I need some advise.  I need a scope for my new CVA Apex 50 cal muzzleloader.  Most of my hunting will be here in GA so I would expect most of my shots would be less than 100 yds.  I would like a 3x9x40.  I would like to spend $200.00  or less for the scope.  I have been looking at the Nikon Prostaff, Nikon Buckmaster Bushnell 3200 and Burris Fullfield II.  I just do not know which would be the best scope.    

Any suggestion would be greatly appreciated.  

Tnx!


----------



## Flintrock (Jan 27, 2010)

what ever scope you are comfortable with with your regular rifle can be used on your m/l.
.
You can also try the Federal intensity scope listed in the sportsman's guide. it is 2.8 x 10 x 44 for only 69.00
.
It is a good scope. I would compare it to a nikon monarch


----------



## germag (Jan 27, 2010)

Flintrock said:


> what ever scope you are comfortable with with your regular rifle can be used on your m/l.
> .
> You can also try the Federal intensity scope listed in the sportsman's guide. it is 2.8 x 10 x 44 for only 69.00
> .
> It is a good scope. I would compare it to a nikon monarch



That would be a really bad comparison. That scope is nowhere even near the same quality as a Nikon Monarch.


----------



## rjcruiser (Jan 27, 2010)

germag said:


> That would be a really bad comparison. That scope is nowhere even near the same quality as a Nikon Monarch.





Personally...I'd go with the elite 3200.  I've got a 4200 and love it.  I've only seen one negative comment on the 3200.

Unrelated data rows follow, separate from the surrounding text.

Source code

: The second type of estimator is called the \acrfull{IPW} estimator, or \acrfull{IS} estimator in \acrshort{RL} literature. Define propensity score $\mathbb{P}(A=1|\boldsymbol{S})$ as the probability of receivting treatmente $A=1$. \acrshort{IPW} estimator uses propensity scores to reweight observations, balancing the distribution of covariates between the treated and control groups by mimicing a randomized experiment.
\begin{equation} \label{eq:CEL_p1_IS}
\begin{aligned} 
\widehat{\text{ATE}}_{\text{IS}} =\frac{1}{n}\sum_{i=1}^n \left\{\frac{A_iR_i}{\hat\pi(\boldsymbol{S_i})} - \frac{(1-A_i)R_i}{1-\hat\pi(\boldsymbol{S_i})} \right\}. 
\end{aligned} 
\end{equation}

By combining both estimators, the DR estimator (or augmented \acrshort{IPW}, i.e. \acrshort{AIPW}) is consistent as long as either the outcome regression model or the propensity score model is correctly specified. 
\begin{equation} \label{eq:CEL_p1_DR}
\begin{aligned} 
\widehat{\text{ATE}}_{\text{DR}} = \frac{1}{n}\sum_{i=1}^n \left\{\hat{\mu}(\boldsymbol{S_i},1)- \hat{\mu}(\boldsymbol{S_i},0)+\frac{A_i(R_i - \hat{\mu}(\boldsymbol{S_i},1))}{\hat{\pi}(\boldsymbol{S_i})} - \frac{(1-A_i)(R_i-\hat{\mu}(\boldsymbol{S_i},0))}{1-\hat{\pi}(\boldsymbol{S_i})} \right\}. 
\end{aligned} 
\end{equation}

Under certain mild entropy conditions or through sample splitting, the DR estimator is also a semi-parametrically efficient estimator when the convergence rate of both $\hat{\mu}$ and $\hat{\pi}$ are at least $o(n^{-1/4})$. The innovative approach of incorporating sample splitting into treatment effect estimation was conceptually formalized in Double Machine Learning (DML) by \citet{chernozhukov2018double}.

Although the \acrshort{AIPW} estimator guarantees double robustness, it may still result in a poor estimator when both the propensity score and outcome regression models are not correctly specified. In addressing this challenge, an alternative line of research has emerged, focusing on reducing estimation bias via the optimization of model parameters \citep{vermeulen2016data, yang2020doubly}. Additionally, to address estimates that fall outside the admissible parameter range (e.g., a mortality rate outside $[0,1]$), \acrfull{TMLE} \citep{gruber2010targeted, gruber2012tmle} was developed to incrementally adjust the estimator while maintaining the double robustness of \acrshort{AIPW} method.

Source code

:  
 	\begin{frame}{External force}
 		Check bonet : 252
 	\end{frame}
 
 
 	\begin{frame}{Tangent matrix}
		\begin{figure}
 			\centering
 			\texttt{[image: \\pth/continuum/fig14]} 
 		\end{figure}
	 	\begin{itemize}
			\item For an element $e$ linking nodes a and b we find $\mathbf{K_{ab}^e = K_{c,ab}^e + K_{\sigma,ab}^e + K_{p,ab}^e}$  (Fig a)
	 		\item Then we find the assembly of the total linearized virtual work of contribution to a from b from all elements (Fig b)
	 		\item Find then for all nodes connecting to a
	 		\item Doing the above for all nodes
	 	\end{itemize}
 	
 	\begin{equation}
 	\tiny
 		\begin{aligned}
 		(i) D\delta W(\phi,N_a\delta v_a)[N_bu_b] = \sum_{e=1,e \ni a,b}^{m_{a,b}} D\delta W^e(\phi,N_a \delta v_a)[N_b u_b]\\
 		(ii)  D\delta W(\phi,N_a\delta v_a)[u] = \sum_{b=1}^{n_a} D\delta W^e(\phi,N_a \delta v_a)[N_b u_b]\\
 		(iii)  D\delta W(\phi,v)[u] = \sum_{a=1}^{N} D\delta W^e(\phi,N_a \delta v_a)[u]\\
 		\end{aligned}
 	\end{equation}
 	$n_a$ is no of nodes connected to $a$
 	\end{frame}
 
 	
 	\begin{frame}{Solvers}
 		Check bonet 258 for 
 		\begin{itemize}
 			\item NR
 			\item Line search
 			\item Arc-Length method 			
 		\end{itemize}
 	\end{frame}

Do a search on each of these in the firearms section...You'll get lots of opinions.

Stick with Bushnell or Nikon.  You won't go wrong with either of those.


----------



## Flintrock (Jan 29, 2010)

germag said:


> That would be a really bad comparison. That scope is nowhere even near the same quality as a Nikon Monarch.



.
Look  at the reviews for that scope.Others think highly of it too.
I stand with my comparison


----------